Freddie Ratliff only started playing basketball last year after he was talent scouted during a school rugby match.
The teenager was then chosen to represent the England U-15 team after impressing coaches with his athleticism and ball skills.
Freddie now practices every day and hopes his hard work will pay off by allowing him to land a place in the national adult squad.
The schoolboy also hopes to follow in the footsteps of LA Lakers basketball star Theo Ratliff, who shares his surname, and pursue a professional career in America.
Freddie, who only turned 13 on Friday, said: ”I am training loads – for England it is seven hours a day – and I have to keep fit even when the season has finished.

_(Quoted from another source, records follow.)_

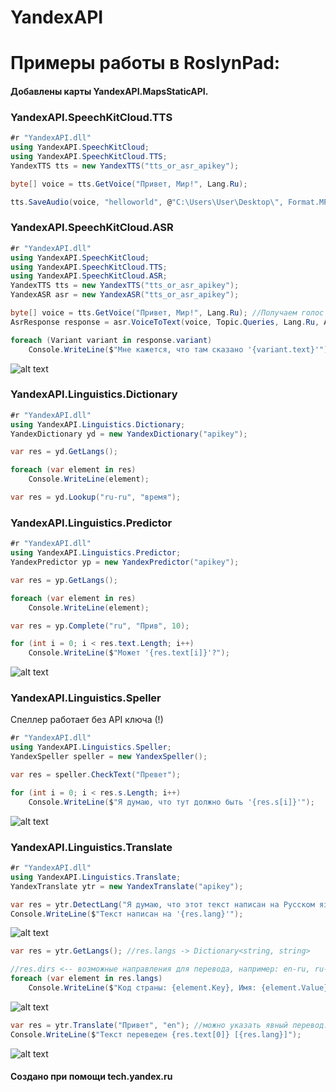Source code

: # YandexAPI

# Примеры работы в RoslynPad:

#### Добавлены карты YandexAPI.MapsStaticAPI.

### YandexAPI.SpeechKitCloud.TTS
```C#
#r "YandexAPI.dll"
using YandexAPI.SpeechKitCloud;
using YandexAPI.SpeechKitCloud.TTS;
YandexTTS tts = new YandexTTS("tts_or_asr_apikey");
```

```C#
byte[] voice = tts.GetVoice("Привет, Мир!", Lang.Ru);

tts.SaveAudio(voice, "helloworld", @"C:\Users\User\Desktop\", Format.MP3);
```

### YandexAPI.SpeechKitCloud.ASR
```C#
#r "YandexAPI.dll"
using YandexAPI.SpeechKitCloud;
using YandexAPI.SpeechKitCloud.TTS;
using YandexAPI.SpeechKitCloud.ASR;
YandexTTS tts = new YandexTTS("tts_or_asr_apikey");
YandexASR asr = new YandexASR("tts_or_asr_apikey");
```

```C#
byte[] voice = tts.GetVoice("Привет, Мир!", Lang.Ru); //Получаем голос
AsrResponse response = asr.VoiceToText(voice, Topic.Queries, Lang.Ru, AudioFormat.MP3); //Получаем варианты текста из голоса

foreach (Variant variant in response.variant)
    Console.WriteLine($"Мне кажется, что там сказано '{variant.text}'");
```

![alt text](http://joxi.ru/8AnX3R6fjg5Nzm.png)

### YandexAPI.Linguistics.Dictionary
```C#
#r "YandexAPI.dll"
using YandexAPI.Linguistics.Dictionary;
YandexDictionary yd = new YandexDictionary("apikey");
```

```C#
var res = yd.GetLangs();

foreach (var element in res)
    Console.WriteLine(element);
```

```C#
var res = yd.Lookup("ru-ru", "время");
```

### YandexAPI.Linguistics.Predictor

```C#
#r "YandexAPI.dll"
using YandexAPI.Linguistics.Predictor;
YandexPredictor yp = new YandexPredictor("apikey");
```

```C#
var res = yp.GetLangs();

foreach (var element in res)
    Console.WriteLine(element);
```

```C#
var res = yp.Complete("ru", "Прив", 10);

for (int i = 0; i < res.text.Length; i++)
    Console.WriteLine($"Может '{res.text[i]}'?");
```
![alt text](http://joxi.ru/V2VnGPBsxLb9k2.png)

### YandexAPI.Linguistics.Speller
Спеллер работает без API ключа (!)

```C#
#r "YandexAPI.dll"
using YandexAPI.Linguistics.Speller;
YandexSpeller speller = new YandexSpeller();

var res = speller.CheckText("Превет");

for (int i = 0; i < res.s.Length; i++)
    Console.WriteLine($"Я думаю, что тут должно быть '{res.s[i]}'");
```
![alt text](http://joxi.ru/4Ak3ZKpUyBdPaA.png)

### YandexAPI.Linguistics.Translate

```C#
#r "YandexAPI.dll"
using YandexAPI.Linguistics.Translate;
YandexTranslate ytr = new YandexTranslate("apikey");
```

```C#
var res = ytr.DetectLang("Я думаю, что этот текст написан на Русском языке. Хотя кто его знает.");
Console.WriteLine($"Текст написан на '{res.lang}'");
```

![alt text](http://joxi.ru/Dr8KoJ6U4YwQRA.png)

```C#
var res = ytr.GetLangs(); //res.langs -> Dictionary<string, string>

//res.dirs <-- возможные направления для перевода, например: en-ru, ru-en ...
foreach (var element in res.langs)
    Console.WriteLine($"Код страны: {element.Key}, Имя: {element.Value}");
```

![alt text](http://joxi.ru/E2pvMOdS9JlRdr.png)

```C#
var res = ytr.Translate("Привет", "en"); //можно указать явный перевод: ytr.Translate("Привет", "ru-en);
Console.WriteLine($"Текст переведен {res.text[0]} [{res.lang}]");
```

![alt text](http://joxi.ru/vAWDVP3u1X9vXr.png)

#### Создано при помощи tech.yandex.ru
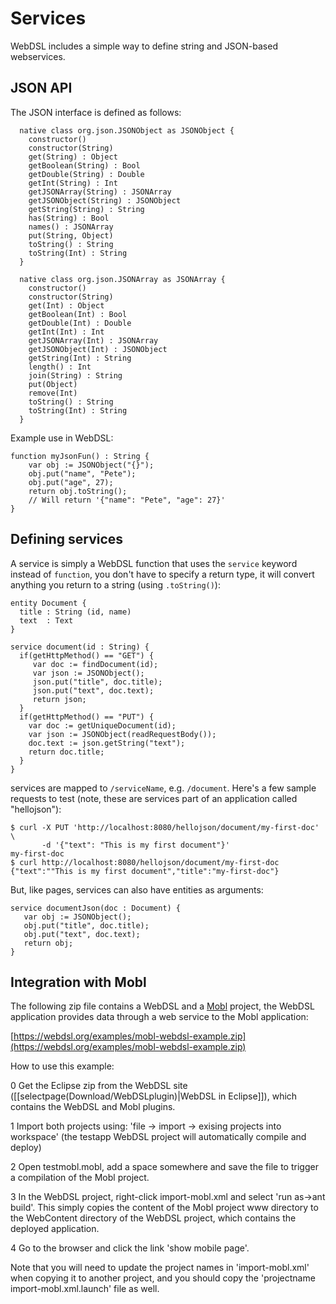 # Services

WebDSL includes a simple way to define string and JSON-based webservices.

## JSON API

The JSON interface is defined as follows:

```
  native class org.json.JSONObject as JSONObject {
    constructor()
    constructor(String)
    get(String) : Object
    getBoolean(String) : Bool
    getDouble(String) : Double
    getInt(String) : Int
    getJSONArray(String) : JSONArray
    getJSONObject(String) : JSONObject
    getString(String) : String
    has(String) : Bool
    names() : JSONArray
    put(String, Object)
    toString() : String
    toString(Int) : String
  }
  
  native class org.json.JSONArray as JSONArray {
    constructor()
    constructor(String)
    get(Int) : Object
    getBoolean(Int) : Bool
    getDouble(Int) : Double
    getInt(Int) : Int
    getJSONArray(Int) : JSONArray
    getJSONObject(Int) : JSONObject
    getString(Int) : String
    length() : Int
    join(String) : String
    put(Object)
    remove(Int)
    toString() : String
    toString(Int) : String
  } 
```

Example use in WebDSL:

```
function myJsonFun() : String {
    var obj := JSONObject("{}");
    obj.put("name", "Pete");
    obj.put("age", 27);
    return obj.toString();
    // Will return '{"name": "Pete", "age": 27}'
}
```

## Defining services

A service is simply a WebDSL function that uses the `service` keyword instead of `function`, you don't have to specify a return type, it will convert anything you return to a string (using `.toString()`):

```
entity Document {
  title : String (id, name)
  text  : Text
}

service document(id : String) {
  if(getHttpMethod() == "GET") {
     var doc := findDocument(id);
     var json := JSONObject();
     json.put("title", doc.title);
     json.put("text", doc.text);
     return json;
  }
  if(getHttpMethod() == "PUT") {
    var doc := getUniqueDocument(id);
    var json := JSONObject(readRequestBody());
    doc.text := json.getString("text");
    return doc.title;
  }
}
```

services are mapped to `/serviceName`, e.g. `/document`. Here's a few sample requests to test (note, these are services part of an application called "hellojson"):

```
$ curl -X PUT 'http://localhost:8080/hellojson/document/my-first-doc' \
       -d '{"text": "This is my first document"}'
my-first-doc
$ curl http://localhost:8080/hellojson/document/my-first-doc
{"text":""This is my first document","title":"my-first-doc"}
```

But, like pages, services can also have entities as arguments:

```
service documentJson(doc : Document) {
   var obj := JSONObject();
   obj.put("title", doc.title);
   obj.put("text", doc.text);
   return obj;
}
```

## Integration with Mobl

The following zip file contains a WebDSL and a [Mobl](http://mobl-lang.org/) project, the WebDSL application provides data through a web service to the Mobl application:

[https://webdsl.org/examples/mobl-webdsl-example.zip](https://webdsl.org/examples/mobl-webdsl-example.zip)

How to use this example:

0 Get the Eclipse zip from the WebDSL site ([[selectpage(Download/WebDSLplugin)|WebDSL in Eclipse]]), which contains the WebDSL and Mobl plugins.

1 Import both projects using:
'file -> import -> exising projects into workspace'
(the testapp WebDSL project will automatically compile and deploy)

2 Open testmobl.mobl, add a space somewhere and save the file to trigger a compilation of the Mobl project.

3 In the WebDSL project, right-click import-mobl.xml and select 'run as->ant build'.
This simply copies the content of the Mobl project www directory to the WebContent directory of the WebDSL project, which contains the deployed application.

4 Go to the browser and click the link 'show mobile page'.

Note that you will need to update the project names in 'import-mobl.xml' when copying it to another project, and you should copy the 'projectname import-mobl.xml.launch' file as well.
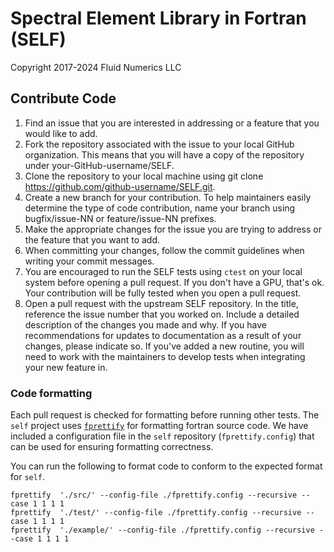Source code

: # Spectral Element Library in Fortran (SELF)
Copyright 2017-2024 Fluid Numerics LLC

## Contribute Code
1. Find an issue that you are interested in addressing or a feature that you would like to add.
2. Fork the repository associated with the issue to your local GitHub organization. This means that you will have a copy of the repository under your-GitHub-username/SELF.
3. Clone the repository to your local machine using git clone https://github.com/github-username/SELF.git.
4. Create a new branch for your contribution. To help maintainers easily determine the type of code contribution, name your branch using bugfix/issue-NN or feature/issue-NN prefixes.
5. Make the appropriate changes for the issue you are trying to address or the feature that you want to add.
6. When committing your changes, follow the commit guidelines when writing your commit messages.
7. You are encouraged to run the SELF tests using `ctest` on your local system before opening a pull request. If you don't have a GPU, that's ok. Your contribution will be fully tested when you open a pull request.
8. Open a pull request with the upstream SELF repository. In the title, reference the issue number that you worked on. Include a detailed description of the changes you made and why. If you have recommendations for updates to documentation as a result of your changes, please indicate so. If you've added a new routine, you will need to work with the maintainers to develop tests when integrating your new feature in. 

### Code formatting
Each pull request is checked for formatting before running other tests. The `self` project uses [`fprettify`](https://pypi.org/project/fprettify/) for formatting fortran source code. We have included a configuration file in the `self` repository (`fprettify.config`) that can be used for ensuring formatting correctness. 

You can run the following to format code to conform to the expected format for `self`.

```
fprettify  './src/' --config-file ./fprettify.config --recursive --case 1 1 1 1
fprettify  './test/' --config-file ./fprettify.config --recursive --case 1 1 1 1
fprettify  './example/' --config-file ./fprettify.config --recursive --case 1 1 1 1
```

”But despite the hard work I am really enjoying it and I was so proud to play for England. Playing for England is a whole new thing because everybody is amazing.
”I was quite scared at the first England training session and the players were ridiculously good but everyone was really welcoming.
”I was definitely ready for the England match. It was brilliant. My height does help my game but to be good at basketball you need a lot of skill.
”One day I would love to play in the Olympics and I am also considering trying out for a scholarship to an American university.”
Freddie, who lives in Harkstead, Suffolk, and attends Holbrook High School, stands 6ft 6ins tall and has an inside leg of 34ins and size 11 feet.
He was talent scouted during a school rugby match in January last year by Nick Drane, from Ipswich Basketball Academy.
Nick persuaded Freddie to attend basketball classes and after several months he was recommended for the Eastern region team.
He was then picked up by England scouts and catapulted into the England U-15 squad in March this year aged 12.
Because the under-15s are the youngest national basketball squad Freddie has now officially become the youngest player to have represented his country.
He made his debut for the England U-15s on July 3 during a victory against the Wales U-16 basketball team.
Freddie spends at least one hour every day practicing his skills as well as training with his county team mates twice a week.
He inherited his height from his proud parents Louise, 47, and architect Jonathan, 56, who are both 6ft 2ins tall, while his younger brother Charlie, 11, is 5ft 8ins.
Louise said: ”At first the England team said they wouldn’t take Freddie because he was too young but when they saw him again they wanted him for the team.
”It was like a dream come true watching Freddie playing for England. Everyone in the crowd was impressed when they realised he was so young.
”I am immensely proud of him. A scholarship to an American university could happen if things keep going the way they are.”
Freddie hopes to be as successful as LA Lakers basketball star Theo Ratliff, 38, who stands at 6ft 10ins and has 16 years NBA experience.
Coach Nick Drane said: ”Height is useful for Freddie but his best quality is his good work ethic.
”He is a very skilled player and unlike many kids who are tall Freddie is also very athletic.”
England basketball coach Andreas Kapoulas today told how he has been ”impressed” by Freddie and believes that he has a ”bright future” within the game.
He said: ”We were very impressed watching Freddie at the regional tournaments and decided to invite him to train with the U-15 team, despite him being born in 1998.
”He is raw, but he is also young and the potential for a bright future is definitely there.
”The amazing thing is that Freddie is now only 13 and he still has a few years left to grow.
”But there is far more to game than just his height because he is very talented.”